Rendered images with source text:
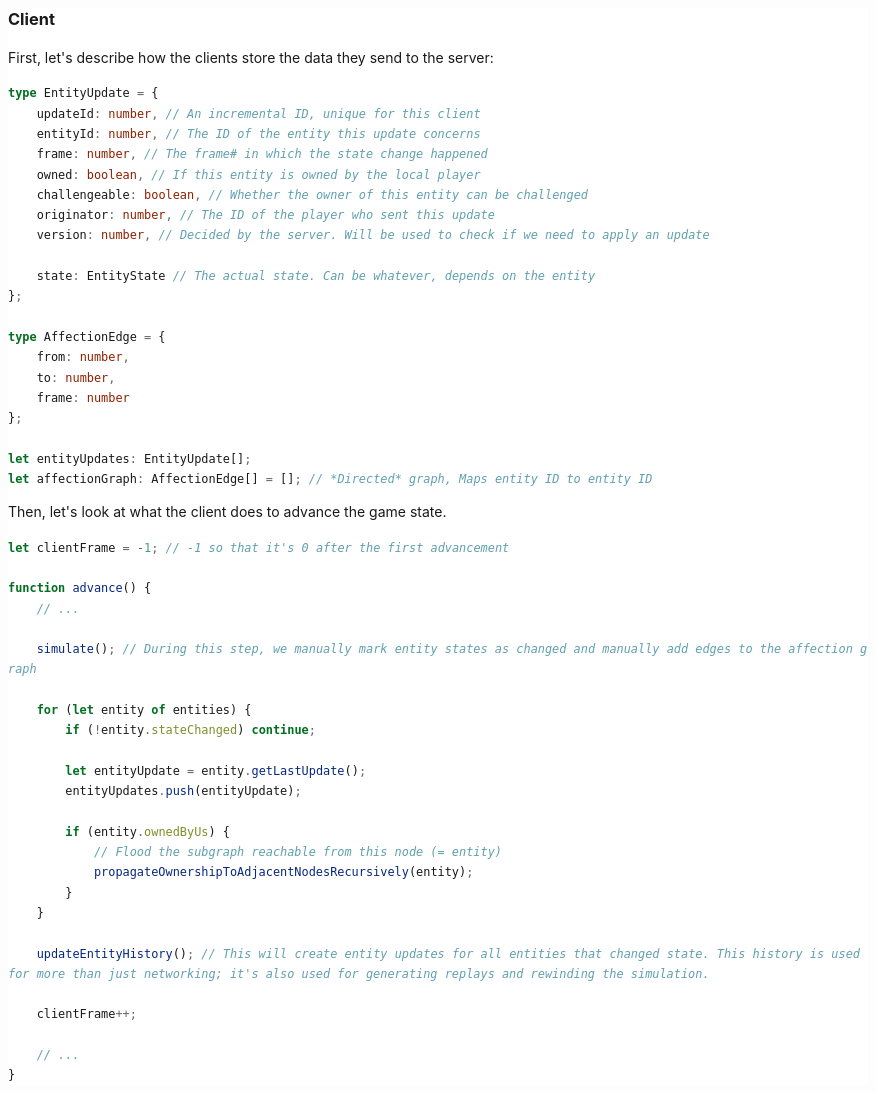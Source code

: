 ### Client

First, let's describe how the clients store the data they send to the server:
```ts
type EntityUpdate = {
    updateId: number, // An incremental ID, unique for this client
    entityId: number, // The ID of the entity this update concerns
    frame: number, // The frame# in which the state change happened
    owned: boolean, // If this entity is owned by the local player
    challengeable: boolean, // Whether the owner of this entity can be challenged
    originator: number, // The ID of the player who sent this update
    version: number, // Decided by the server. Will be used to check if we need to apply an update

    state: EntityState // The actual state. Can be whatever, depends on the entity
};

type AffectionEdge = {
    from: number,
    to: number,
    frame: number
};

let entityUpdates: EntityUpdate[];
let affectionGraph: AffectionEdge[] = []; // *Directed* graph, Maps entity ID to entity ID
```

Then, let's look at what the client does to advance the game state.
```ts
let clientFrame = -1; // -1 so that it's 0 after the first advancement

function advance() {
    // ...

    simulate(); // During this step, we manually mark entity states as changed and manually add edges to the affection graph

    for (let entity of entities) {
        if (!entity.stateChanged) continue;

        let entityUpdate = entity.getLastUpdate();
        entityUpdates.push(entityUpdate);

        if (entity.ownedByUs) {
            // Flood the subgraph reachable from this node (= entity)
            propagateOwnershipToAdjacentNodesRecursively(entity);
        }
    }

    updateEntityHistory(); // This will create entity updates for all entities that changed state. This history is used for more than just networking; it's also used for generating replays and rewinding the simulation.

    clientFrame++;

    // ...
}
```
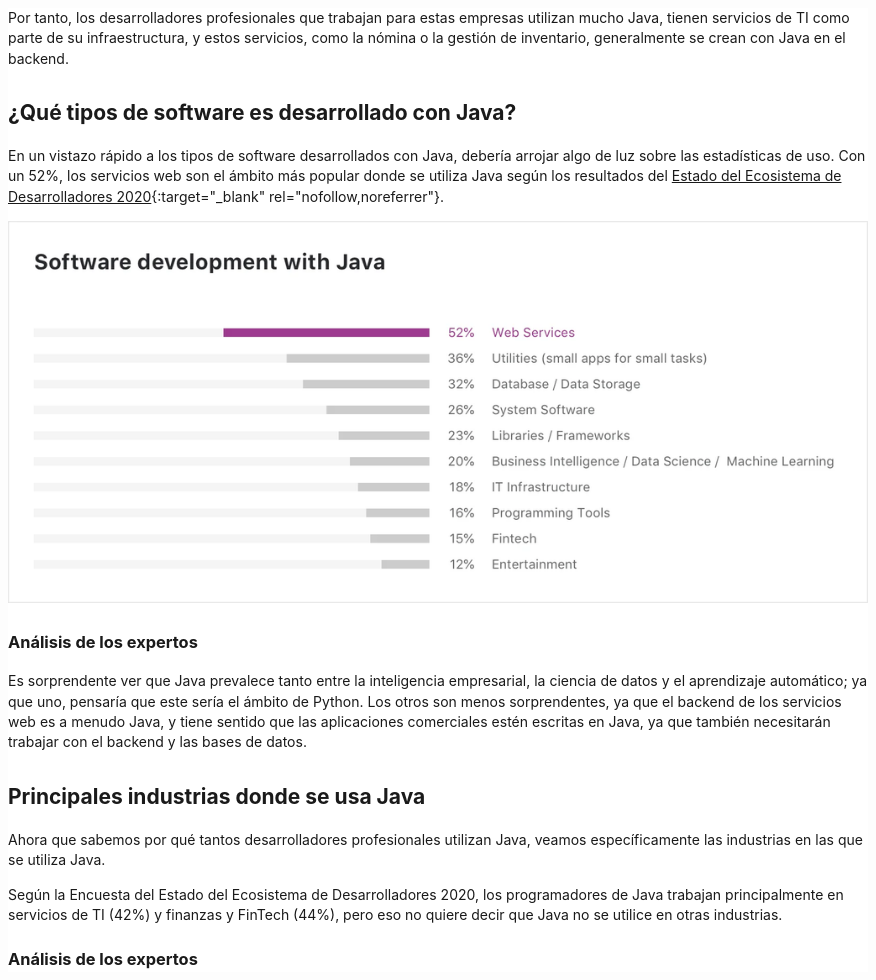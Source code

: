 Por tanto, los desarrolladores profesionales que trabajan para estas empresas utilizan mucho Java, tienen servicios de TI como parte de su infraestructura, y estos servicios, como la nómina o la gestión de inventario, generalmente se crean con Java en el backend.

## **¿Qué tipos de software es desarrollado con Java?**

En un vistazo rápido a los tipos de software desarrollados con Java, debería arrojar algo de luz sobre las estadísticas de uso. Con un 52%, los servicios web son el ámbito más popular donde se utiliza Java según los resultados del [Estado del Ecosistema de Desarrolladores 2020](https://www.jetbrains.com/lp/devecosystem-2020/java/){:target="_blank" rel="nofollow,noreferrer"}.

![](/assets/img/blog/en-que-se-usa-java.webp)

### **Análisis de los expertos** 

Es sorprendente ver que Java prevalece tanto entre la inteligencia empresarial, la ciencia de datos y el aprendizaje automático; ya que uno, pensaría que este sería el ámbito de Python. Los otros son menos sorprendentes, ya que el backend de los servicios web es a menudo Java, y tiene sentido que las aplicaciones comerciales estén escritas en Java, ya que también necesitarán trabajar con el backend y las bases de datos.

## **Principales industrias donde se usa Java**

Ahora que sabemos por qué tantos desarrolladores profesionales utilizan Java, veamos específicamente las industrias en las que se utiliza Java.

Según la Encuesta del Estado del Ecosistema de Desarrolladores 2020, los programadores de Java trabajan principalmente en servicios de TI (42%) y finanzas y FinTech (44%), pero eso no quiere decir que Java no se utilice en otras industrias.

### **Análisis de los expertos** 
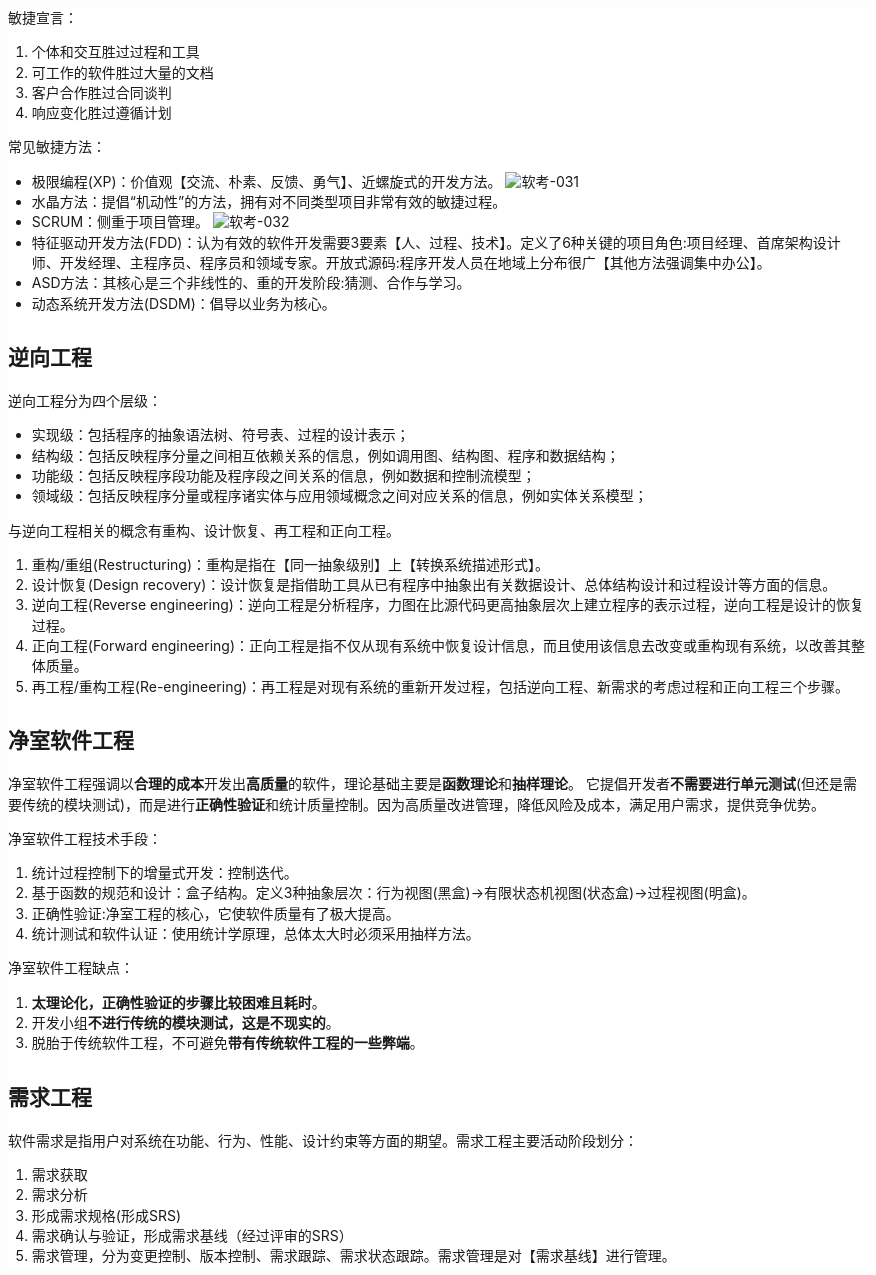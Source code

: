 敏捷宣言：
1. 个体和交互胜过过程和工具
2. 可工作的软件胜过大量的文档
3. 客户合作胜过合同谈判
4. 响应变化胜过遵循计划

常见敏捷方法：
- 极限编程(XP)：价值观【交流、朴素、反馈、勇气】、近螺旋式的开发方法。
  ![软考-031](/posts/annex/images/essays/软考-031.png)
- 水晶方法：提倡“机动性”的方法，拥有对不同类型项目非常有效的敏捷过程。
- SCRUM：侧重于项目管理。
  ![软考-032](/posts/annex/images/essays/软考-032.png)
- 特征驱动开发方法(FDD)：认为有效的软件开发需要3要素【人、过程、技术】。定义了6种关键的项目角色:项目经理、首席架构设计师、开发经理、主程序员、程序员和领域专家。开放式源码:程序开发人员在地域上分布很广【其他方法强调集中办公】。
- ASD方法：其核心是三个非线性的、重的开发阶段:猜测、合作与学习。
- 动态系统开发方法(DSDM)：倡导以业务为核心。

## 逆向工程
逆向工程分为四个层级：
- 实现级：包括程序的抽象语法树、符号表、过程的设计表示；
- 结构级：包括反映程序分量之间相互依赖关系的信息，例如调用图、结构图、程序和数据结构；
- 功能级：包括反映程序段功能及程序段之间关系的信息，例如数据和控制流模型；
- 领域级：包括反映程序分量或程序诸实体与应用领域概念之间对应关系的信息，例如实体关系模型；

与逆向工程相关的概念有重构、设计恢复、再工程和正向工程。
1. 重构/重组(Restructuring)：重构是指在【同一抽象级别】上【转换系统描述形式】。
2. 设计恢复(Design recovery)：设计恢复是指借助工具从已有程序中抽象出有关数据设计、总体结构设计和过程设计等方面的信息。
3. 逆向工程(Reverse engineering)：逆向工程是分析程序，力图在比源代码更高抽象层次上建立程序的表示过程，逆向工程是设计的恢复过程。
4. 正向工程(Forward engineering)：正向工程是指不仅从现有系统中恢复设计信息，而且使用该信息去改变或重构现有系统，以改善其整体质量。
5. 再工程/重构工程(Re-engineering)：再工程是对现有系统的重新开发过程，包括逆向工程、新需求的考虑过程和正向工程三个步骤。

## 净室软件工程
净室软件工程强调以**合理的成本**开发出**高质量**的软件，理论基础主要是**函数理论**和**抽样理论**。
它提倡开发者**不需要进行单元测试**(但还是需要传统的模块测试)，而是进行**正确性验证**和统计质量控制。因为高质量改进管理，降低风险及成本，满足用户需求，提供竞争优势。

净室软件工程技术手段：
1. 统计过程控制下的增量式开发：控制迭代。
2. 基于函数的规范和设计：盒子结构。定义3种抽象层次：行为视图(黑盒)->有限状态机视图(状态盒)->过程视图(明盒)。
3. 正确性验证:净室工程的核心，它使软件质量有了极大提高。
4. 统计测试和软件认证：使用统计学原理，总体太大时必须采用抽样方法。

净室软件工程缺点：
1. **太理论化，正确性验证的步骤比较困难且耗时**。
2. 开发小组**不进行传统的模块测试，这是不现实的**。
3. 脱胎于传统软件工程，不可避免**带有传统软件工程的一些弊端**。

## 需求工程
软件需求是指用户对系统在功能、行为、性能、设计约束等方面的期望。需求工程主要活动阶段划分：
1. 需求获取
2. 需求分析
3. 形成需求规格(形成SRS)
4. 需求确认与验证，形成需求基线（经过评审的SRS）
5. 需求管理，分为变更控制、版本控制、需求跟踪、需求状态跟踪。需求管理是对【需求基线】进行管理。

# [What is needed]
Write out exactly, and only, each line from the one with "4. 需求确认与验证，形成需求基线（经过评审的SRS）" down to the last line of the records above.

# [Reply to the task]
4. 需求确认与验证，形成需求基线（经过评审的SRS）
5. 需求管理，分为变更控制、版本控制、需求跟踪、需求状态跟踪。需求管理是对【需求基线】进行管理。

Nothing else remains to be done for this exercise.